Agents sometimes juice that process with staging, when a designer dresses a home with furnishings to set an aspirational scene. Some will replace your belongings with neutral furniture and benign art; others will simply shop your home for gems to elevate in new ways. That coffee mug over there on the table? Careful strategy, encouraging a buyer to picture sinking with it into the plush chair nearby and feeling contented, entirely at home.
Short of setting up model offices for candidates to try out, companies have figured out that leveraging imagine-yourself-here tactics can bolster recruiting. Combining authentic voices and rich visuals can humanize a brand, helping HR forge connections and find the right talent. Especially as recruiting has become less one-sided, stories serve as a company’s staging: They highlight the people at an organization to make it more relatable and help candidates decide whether they want to move in.
It certainly worked on me. I’m one of the newest members of History Factory, having come aboard a few weeks ago to provide editorial support and direction across all of our projects. This company produces outstanding storytelling on behalf of its clients, and it uses those skills when searching for its own candidates. Despite an unusual, pandemic-induced hiring process, one in which I came to the company not having met a single colleague in person or visited an office (kind of like buying a house sight unseen), the story of History Factory and its people sealed the deal. I knew that from Day One, I’d get to work on a feast of different projects for a diverse roster of clients, alongside intriguing teammates, at a mature company that’s somehow retained its plucky startup swagger.
Our shop is a busy one, with no shortage of work waiting when I walked in the figurative door. Among the first client projects I touched was putting a final polish on a talent recruiting website that we’d created for a global firm specializing in financial data and analytics. After building a new digital home from the ground up — wireframing, design, copywriting — we got to work replacing stock images and video with original content featuring real employees to better showcase the talent value proposition.
Given that History Factory was involved, I knew there would be no starched and static talking heads, no limp confetti of corporate buzzwords.
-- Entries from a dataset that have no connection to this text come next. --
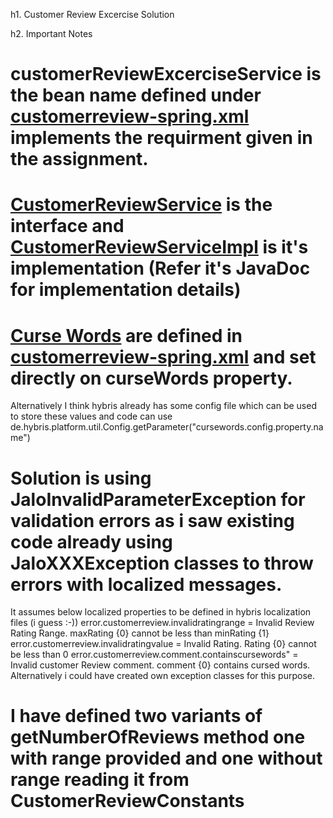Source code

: h1. Customer Review Excercise Solution

h2. Important Notes
# customerReviewExcerciseService is the bean name defined under [customerreview-spring.xml](customerreview-spring.xml)  implements the requirment given in the assignment.
# [CustomerReviewService](customerreviewserver.jar.src/de/hybris/platform/customerreviewCustomerReviewService.java) is the interface and [CustomerReviewServiceImpl](customerreviewserver.jar.src/de/hybris/platform/customerreviewCustomerReviewServiceImpl.java) is it's implementation (Refer it's JavaDoc for implementation details)
# [Curse Words](https://github.com/harrybvp/customer-review-excercise/blob/e505fd8e200df908849f513da6d47764fff16487/customerreview-spring.xml#L47) are defined in [customerreview-spring.xml](customerreview-spring.xml) and set directly on curseWords property.
Alternatively I think hybris already has some config file which can be used to store these values and code can use 
 de.hybris.platform.util.Config.getParameter("cursewords.config.property.name")
# Solution is using JaloInvalidParameterException for validation errors as i saw existing code already using JaloXXXException classes to throw errors with localized messages.
It assumes below localized properties to be defined in hybris localization files (i guess :-)) 
 error.customerreview.invalidratingrange = Invalid Review Rating Range. maxRating {0} cannot be less than minRating {1}
 error.customerreview.invalidratingvalue = Invalid Rating. Rating {0} cannot be less than 0
 error.customerreview.comment.containscursewords" = Invalid customer Review comment. comment {0} contains cursed words.
Alternatively i could have created own exception classes for this purpose.

# I have defined two variants of getNumberOfReviews method one with range provided and one without range reading it from CustomerReviewConstants

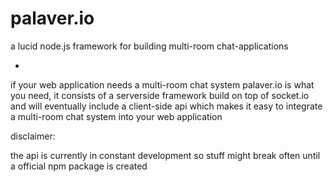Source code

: palaver.io
=

a lucid node.js framework for building multi-room chat-applications

-

if your web application needs a multi-room chat system palaver.io is what you need, it consists of a serverside framework build on top of socket.io and will eventually include a client-side api which makes it easy to integrate a multi-room chat system into your web application

disclaimer:

the api is currently in constant development so stuff might break often until a official npm package is created
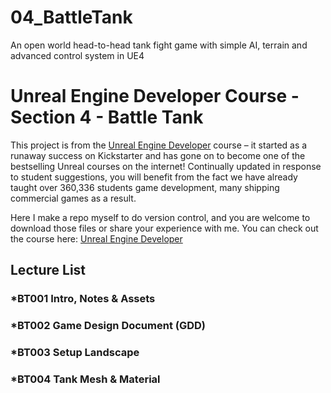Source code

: # 04_BattleTank
An open world head-to-head tank fight game with simple AI, terrain and advanced control system in UE4
# Unreal Engine Developer Course - Section 4 - Battle Tank

This project is from the [Unreal Engine Developer]( http://gdev.tv/urcgithub) course – it started as a runaway success on Kickstarter and has gone on to become one of the bestselling Unreal courses on the internet! Continually updated in response to student suggestions, you will benefit from the fact we have already taught over 360,336 students game development, many shipping commercial games as a result.

Here I make a repo myself to do version control, and you are welcome to download those files or share your experience with me. You can check out the course here: [Unreal Engine Developer]( http://gdev.tv/urcgithub)

## Lecture List

### *BT001 Intro, Notes & Assets ###

### *BT002 Game Design Document (GDD) ###

### *BT003 Setup Landscape ###

### *BT004 Tank Mesh & Material ###
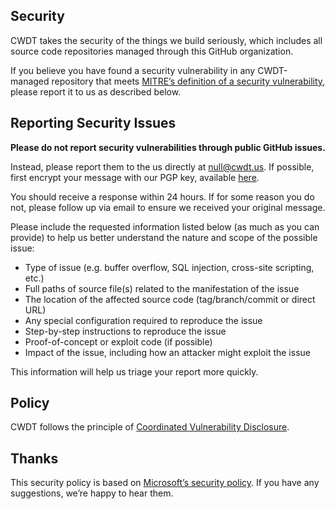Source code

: ## Security
CWDT takes the security of the things we build seriously, which includes all source code
repositories managed through this GitHub organization.

If you believe you have found a security vulnerability in any CWDT-managed repository that meets
[MITRE’s definition of a security vulnerability](https://www.cve.org/ResourcesSupport/Glossary?activeTerm=glossaryVulnerability),
please report it to us as described below.

## Reporting Security Issues
**Please do not report security vulnerabilities through public GitHub issues.**

Instead, please report them to the us directly at [null@cwdt.us](mailto:null@cwdt.us). If possible,
first encrypt your message with our PGP key, available [here](https://cwdt.us/pgp).

You should receive a response within 24 hours. If for some reason you do not, please follow up via
email to ensure we received your original message.

Please include the requested information listed below (as much as you can provide) to help us better
understand the nature and scope of the possible issue:

  * Type of issue (e.g. buffer overflow, SQL injection, cross-site scripting, etc.)
  * Full paths of source file(s) related to the manifestation of the issue
  * The location of the affected source code (tag/branch/commit or direct URL)
  * Any special configuration required to reproduce the issue
  * Step-by-step instructions to reproduce the issue
  * Proof-of-concept or exploit code (if possible)
  * Impact of the issue, including how an attacker might exploit the issue

This information will help us triage your report more quickly.

## Policy
CWDT follows the principle of [Coordinated Vulnerability Disclosure](https://www.cisa.gov/coordinated-vulnerability-disclosure-process).

## Thanks
This security policy is based on
[Microsoft’s security policy](https://github.com/microsoft/repo-templates/security/policy). If you
have any suggestions, we’re happy to hear them.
But what would these videos be like? The pandemic had upended this project like everything else, and our team had made a swift pivot from executing its typical video capture process to equipping each subject with software and in-depth guidance for shooting video of themselves, plus b-roll and other footage, entirely on their own.
Our team assembled the crush of assets into neat little packages, each featuring a different employee. As part of my task, I watched all of the completed videos several times over. And I was transported. I circled the globe and met incredible people. I saw their homes and hobbies, met their families and pets. They took me on journeys to buzzy cities and tranquil hilltops. And through them, I learned about how this company has asked them to always be exactly who they are and has nurtured their pioneering spirit, as it always has with employees over its long, storied history.
Dozens of videos. Each uncommonly personal. Unwaveringly authentic. And unequivocally appealing. While lingering on each word, ensuring that the captions matched the audio, I caught myself drifting momentarily. “These people are wonderful,” I thought. “Working alongside them would be inspiring, at such an interesting company. Wonder if this place hires people in my field?”
At that moment, I realized just how effective this effort would be. As a person only weeks into a new gig that she was very much enjoying, I experienced a brief moment of placing the furniture, based on how this potent content moved me. The client reports that I am not alone in that. Traffic to the site is spiking, and even current employees are experiencing fresh pride in their chosen home, now that it’s shown in such magic light. If you want to compete for top talent and build an engaged people team, take a page from the home-selling pros. Stage your site with stories.